• Supplied data
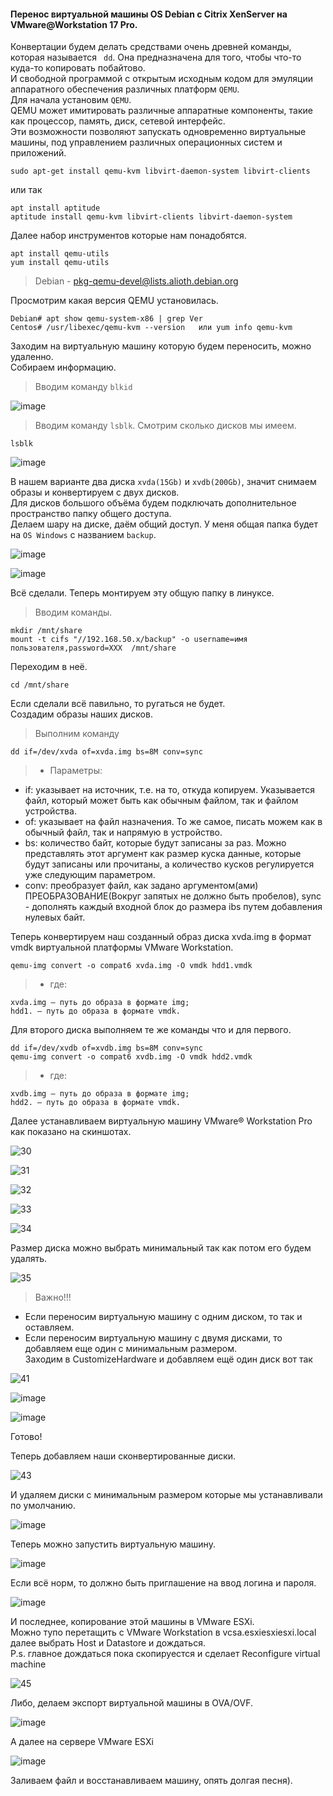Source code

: #### Перенос виртуальной машины OS Debian c Citrix XenServer на VMware@Workstation 17 Pro.
Конвертации будем делать средствами очень древней команды, которая называется `` dd``. Она предназначена для того, чтобы что-то куда-то копировать побайтово.<br>
И свободной программой с открытым исходным кодом для эмуляции аппаратного обеспечения различных платформ `` QEMU ``.<br>
Для начала установим ``QEMU``.<br>
QEMU может имитировать различные аппаратные компоненты, такие как процессор, память, диск, сетевой интерфейс.<br>Эти возможности позволяют запускать одновременно виртуальные машины,
под управлением различных операционных систем и приложений. <br>
```
sudo apt-get install qemu-kvm libvirt-daemon-system libvirt-clients
```
или так<br>
```
apt install aptitude
aptitude install qemu-kvm libvirt-clients libvirt-daemon-system
```
Далее набор инструментов которые нам понадобятся.<br>
```
apt install qemu-utils
yum install qemu-utils
```
> Debian -   pkg-qemu-devel@lists.alioth.debian.org

Просмотрим какая версия QEMU установилась.<br>
```
Debian# apt show qemu-system-x86 | grep Ver
Centos# /usr/libexec/qemu-kvm --version   или yum info qemu-kvm
```
Заходим на виртуальную машину которую будем переносить, можно удаленно.<br>
Собираем информацию. 
> Вводим команду `` blkid ``

![image](https://github.com/tvgVita69/Linux_begin/assets/98489171/9d3c53e5-112b-4147-9717-0d9804f31da9)

> Вводим команду `` lsblk ``.
Смотрим сколько дисков мы имеем.<br>
```
lsblk
``` 
![image](https://github.com/tvgVita69/Linux_begin/assets/98489171/842dcd73-187e-4ffe-9850-9e67ef50a2c1)

В нашем варианте два диска ``xvda(15Gb)`` и ``xvdb(200Gb)``, значит снимаем образы и конвертируем с двух дисков.<br>
Для дисков большого объёма будем подключать дополнительное пространство папку общего доступа.<br>
Делаем шару на диске, даём общий доступ. У меня общая папка будет на ``OS Windows`` с названием ``backup``.<br>

![image](https://github.com/tvgVita69/Linux_begin/assets/98489171/47df0339-87c0-4f5a-adf2-3aa85c00ccc8)

![image](https://github.com/tvgVita69/Linux_begin/assets/98489171/640edbb2-7fea-4dd4-b4ae-296c7be50a6b)

Всё сделали. Теперь монтируем эту общую папку в линуксе.<br>
> Вводим команды.
```
mkdir /mnt/share
mount -t cifs "//192.168.50.x/backup" -o username=имя пользователя,password=XXX  /mnt/share
```
Переходим в неё.<br>
```
cd /mnt/share
```
Если сделали всё павильно, то ругаться не будет.<br>
Создадим образы наших дисков.<br>
> Выполним команду
```
dd if=/dev/xvda of=xvda.img bs=8M conv=sync
```
>- Параметры:
- if: указывает на источник, т.е. на то, откуда копируем. Указывается файл, который может быть как обычным файлом, так и файлом устройства.
- of: указывает на файл назначения. То же самое, писать можем как в обычный файл, так и напрямую в устройство.
- bs: количество байт, которые будут записаны за раз. Можно представлять этот аргумент как размер куска данные, которые будут записаны или прочитаны, а количество кусков регулируется уже следующим параметром.
- conv: преобразует файл, как задано аргументом(ами) ПРЕОБРАЗОВАНИЕ(Вокруг запятых не должно быть пробелов), sync - дополнять каждый входной блок до размера ibs путем добавления нулевых байт.

Теперь конвертируем наш созданный образ диска xvda.img в формат vmdk виртуальной платформы VMware Workstation.<br>
```
qemu-img convert -o compat6 xvda.img -O vmdk hdd1.vmdk
```
>- где:
```
xvda.img — путь до образа в формате img;
hdd1. — путь до образа в формате vmdk.
```
Для второго диска выполняем те же команды что и для первого.<br>
```
dd if=/dev/xvdb of=xvdb.img bs=8M conv=sync
qemu-img convert -o compat6 xvdb.img -O vmdk hdd2.vmdk
```
>- где:
```
xvdb.img — путь до образа в формате img;
hdd2. — путь до образа в формате vmdk.
```
Далее устанавливаем виртуальную машину VMware® Workstation Pro как показано на скиншотах.
 
![30](https://github.com/tvgVita69/Linux_begin/assets/98489171/d36392de-1e4f-4564-a280-4f8c3d99be37)
 
![31](https://github.com/tvgVita69/Linux_begin/assets/98489171/c1ef50d3-0189-46a5-9c36-96e33b189604)
 
![32](https://github.com/tvgVita69/Linux_begin/assets/98489171/21f8431d-3be8-4e71-8938-0e590c06a352)

![33](https://github.com/tvgVita69/Linux_begin/assets/98489171/14199e0f-5036-49dc-9d2a-290a61366d3b)
 
![34](https://github.com/tvgVita69/Linux_begin/assets/98489171/37903478-e7f2-4069-839f-9e1c4a1fc518)

Размер диска можно выбрать минимальный так как потом его будем удалять.

![35](https://github.com/tvgVita69/Linux_begin/assets/98489171/71d60a04-cfea-4b58-9267-679c77e87a63)

> Важно!!!
 - Если переносим виртуальную машину с одним диском, то так и оставляем.
 - Если переносим виртуальную машину с двумя дисками, то добавляем еще один с минимальным размером.<br>
Заходим в CustomizeHardware и добавляем ещё один диск вот так  

![41](https://github.com/tvgVita69/Linux_begin/assets/98489171/9b3f7e88-302b-47fb-b88f-ac19032b412f)

![image](https://github.com/tvgVita69/Linux_begin/assets/98489171/b28bf527-f97f-413d-b3e4-a620d3b811fe)

![image](https://github.com/tvgVita69/Linux_begin/assets/98489171/3659224e-b5e3-4448-a060-b2c2f0ec7639)

Готово!

Теперь добавляем наши сконвертированные диски.


![43](https://github.com/tvgVita69/Linux_begin/assets/98489171/3e57728b-752b-4d07-a243-132e020946b7)

И удаляем диски с минимальным размером которые мы устанавливали по умолчанию.

![image](https://github.com/tvgVita69/Linux_begin/assets/98489171/d1c18ad3-458b-4d1d-8db0-4cbccb53441c)

Теперь можно запустить виртуальную машину.

![image](https://github.com/tvgVita69/Linux_begin/assets/98489171/5a4247db-5a35-4ae7-b8cd-f1baae37f07f)

Если всё норм, то должно быть приглашение на ввод логина и пароля.

![image](https://github.com/tvgVita69/Linux_begin/assets/98489171/5f97fba4-ada9-4518-9a50-6cd3c826e24b)

И последнее, копирование этой машины в VMware ESXi.<br>
Можно тупо перетащить с VMware Workstation в vcsa.esxiesxiesxi.local далее выбрать Host и Datastore и дождаться.<br> 
P.s. главное дождаться пока скопируестся и сделает Reconfigure virtual machine

![45](https://github.com/tvgVita69/Linux_begin/assets/98489171/632d750b-0b23-48f3-b2f3-289a1d40dfe3)

Либо, делаем экспорт виртуальной машины в OVA/OVF.

![image](https://github.com/tvgVita69/Linux_begin/assets/98489171/5c1ab936-a1bb-43d2-bc1e-ea9393ac0ec0)

А далее на сервере VMware ESXi

![image](https://github.com/tvgVita69/Linux_begin/assets/98489171/f90b8ada-db5d-4938-8659-ef087932e73e)

Заливаем файл и восстанавливаем машину, опять долгая песня).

• What is expected
Each entry must be set down word for word; no image may be carried over.

• Exercise output
Source code

: #### Перенос виртуальной машины OS Debian c Citrix XenServer на VMware@Workstation 17 Pro.
Конвертации будем делать средствами очень древней команды, которая называется `` dd``. Она предназначена для того, чтобы что-то куда-то копировать побайтово.<br>
И свободной программой с открытым исходным кодом для эмуляции аппаратного обеспечения различных платформ `` QEMU ``.<br>
Для начала установим ``QEMU``.<br>
QEMU может имитировать различные аппаратные компоненты, такие как процессор, память, диск, сетевой интерфейс.<br>Эти возможности позволяют запускать одновременно виртуальные машины,
под управлением различных операционных систем и приложений. <br>
```
sudo apt-get install qemu-kvm libvirt-daemon-system libvirt-clients
```
или так<br>
```
apt install aptitude
aptitude install qemu-kvm libvirt-clients libvirt-daemon-system
```
Далее набор инструментов которые нам понадобятся.<br>
```
apt install qemu-utils
yum install qemu-utils
```
> Debian -   pkg-qemu-devel@lists.alioth.debian.org

Просмотрим какая версия QEMU установилась.<br>
```
Debian# apt show qemu-system-x86 | grep Ver
Centos# /usr/libexec/qemu-kvm --version   или yum info qemu-kvm
```
Заходим на виртуальную машину которую будем переносить, можно удаленно.<br>
Собираем информацию. 
> Вводим команду `` blkid ``

![image](https://github.com/tvgVita69/Linux_begin/assets/98489171/9d3c53e5-112b-4147-9717-0d9804f31da9)

> Вводим команду `` lsblk ``.
Смотрим сколько дисков мы имеем.<br>
```
lsblk
``` 
![image](https://github.com/tvgVita69/Linux_begin/assets/98489171/842dcd73-187e-4ffe-9850-9e67ef50a2c1)

В нашем варианте два диска ``xvda(15Gb)`` и ``xvdb(200Gb)``, значит снимаем образы и конвертируем с двух дисков.<br>
Для дисков большого объёма будем подключать дополнительное пространство папку общего доступа.<br>
Делаем шару на диске, даём общий доступ. У меня общая папка будет на ``OS Windows`` с названием ``backup``.<br>

![image](https://github.com/tvgVita69/Linux_begin/assets/98489171/47df0339-87c0-4f5a-adf2-3aa85c00ccc8)

![image](https://github.com/tvgVita69/Linux_begin/assets/98489171/640edbb2-7fea-4dd4-b4ae-296c7be50a6b)

Всё сделали. Теперь монтируем эту общую папку в линуксе.<br>
> Вводим команды.
```
mkdir /mnt/share
mount -t cifs "//192.168.50.x/backup" -o username=имя пользователя,password=XXX  /mnt/share
```
Переходим в неё.<br>
```
cd /mnt/share
```
Если сделали всё павильно, то ругаться не будет.<br>
Создадим образы наших дисков.<br>
> Выполним команду
```
dd if=/dev/xvda of=xvda.img bs=8M conv=sync
```
>- Параметры:
- if: указывает на источник, т.е. на то, откуда копируем. Указывается файл, который может быть как обычным файлом, так и файлом устройства.
- of: указывает на файл назначения. То же самое, писать можем как в обычный файл, так и напрямую в устройство.
- bs: количество байт, которые будут записаны за раз. Можно представлять этот аргумент как размер куска данные, которые будут записаны или прочитаны, а количество кусков регулируется уже следующим параметром.
- conv: преобразует файл, как задано аргументом(ами) ПРЕОБРАЗОВАНИЕ(Вокруг запятых не должно быть пробелов), sync - дополнять каждый входной блок до размера ibs путем добавления нулевых байт.

Теперь конвертируем наш созданный образ диска xvda.img в формат vmdk виртуальной платформы VMware Workstation.<br>
```
qemu-img convert -o compat6 xvda.img -O vmdk hdd1.vmdk
```
>- где:
```
xvda.img — путь до образа в формате img;
hdd1. — путь до образа в формате vmdk.
```
Для второго диска выполняем те же команды что и для первого.<br>
```
dd if=/dev/xvdb of=xvdb.img bs=8M conv=sync
qemu-img convert -o compat6 xvdb.img -O vmdk hdd2.vmdk
```
>- где:
```
xvdb.img — путь до образа в формате img;
hdd2. — путь до образа в формате vmdk.
```
Далее устанавливаем виртуальную машину VMware® Workstation Pro как показано на скиншотах.
 
![30](https://github.com/tvgVita69/Linux_begin/assets/98489171/d36392de-1e4f-4564-a280-4f8c3d99be37)
 
![31](https://github.com/tvgVita69/Linux_begin/assets/98489171/c1ef50d3-0189-46a5-9c36-96e33b189604)
 
![32](https://github.com/tvgVita69/Linux_begin/assets/98489171/21f8431d-3be8-4e71-8938-0e590c06a352)

![33](https://github.com/tvgVita69/Linux_begin/assets/98489171/14199e0f-5036-49dc-9d2a-290a61366d3b)
 
![34](https://github.com/tvgVita69/Linux_begin/assets/98489171/37903478-e7f2-4069-839f-9e1c4a1fc518)

Размер диска можно выбрать минимальный так как потом его будем удалять.

![35](https://github.com/tvgVita69/Linux_begin/assets/98489171/71d60a04-cfea-4b58-9267-679c77e87a63)

> Важно!!!
 - Если переносим виртуальную машину с одним диском, то так и оставляем.
 - Если переносим виртуальную машину с двумя дисками, то добавляем еще один с минимальным размером.<br>
Заходим в CustomizeHardware и добавляем ещё один диск вот так  

![41](https://github.com/tvgVita69/Linux_begin/assets/98489171/9b3f7e88-302b-47fb-b88f-ac19032b412f)

![image](https://github.com/tvgVita69/Linux_begin/assets/98489171/b28bf527-f97f-413d-b3e4-a620d3b811fe)

![image](https://github.com/tvgVita69/Linux_begin/assets/98489171/3659224e-b5e3-4448-a060-b2c2f0ec7639)

Готово!

Теперь добавляем наши сконвертированные диски.


![43](https://github.com/tvgVita69/Linux_begin/assets/98489171/3e57728b-752b-4d07-a243-132e020946b7)

И удаляем диски с минимальным размером которые мы устанавливали по умолчанию.

![image](https://github.com/tvgVita69/Linux_begin/assets/98489171/d1c18ad3-458b-4d1d-8db0-4cbccb53441c)

Теперь можно запустить виртуальную машину.

![image](https://github.com/tvgVita69/Linux_begin/assets/98489171/5a4247db-5a35-4ae7-b8cd-f1baae37f07f)

Если всё норм, то должно быть приглашение на ввод логина и пароля.

![image](https://github.com/tvgVita69/Linux_begin/assets/98489171/5f97fba4-ada9-4518-9a50-6cd3c826e24b)

И последнее, копирование этой машины в VMware ESXi.<br>
Можно тупо перетащить с VMware Workstation в vcsa.esxiesxiesxi.local далее выбрать Host и Datastore и дождаться.<br> 
P.s. главное дождаться пока скопируестся и сделает Reconfigure virtual machine

![45](https://github.com/tvgVita69/Linux_begin/assets/98489171/632d750b-0b23-48f3-b2f3-289a1d40dfe3)

Либо, делаем экспорт виртуальной машины в OVA/OVF.

![image](https://github.com/tvgVita69/Linux_begin/assets/98489171/5c1ab936-a1bb-43d2-bc1e-ea9393ac0ec0)

А далее на сервере VMware ESXi

![image](https://github.com/tvgVita69/Linux_begin/assets/98489171/f90b8ada-db5d-4938-8659-ef087932e73e)

Заливаем файл и восстанавливаем машину, опять долгая песня).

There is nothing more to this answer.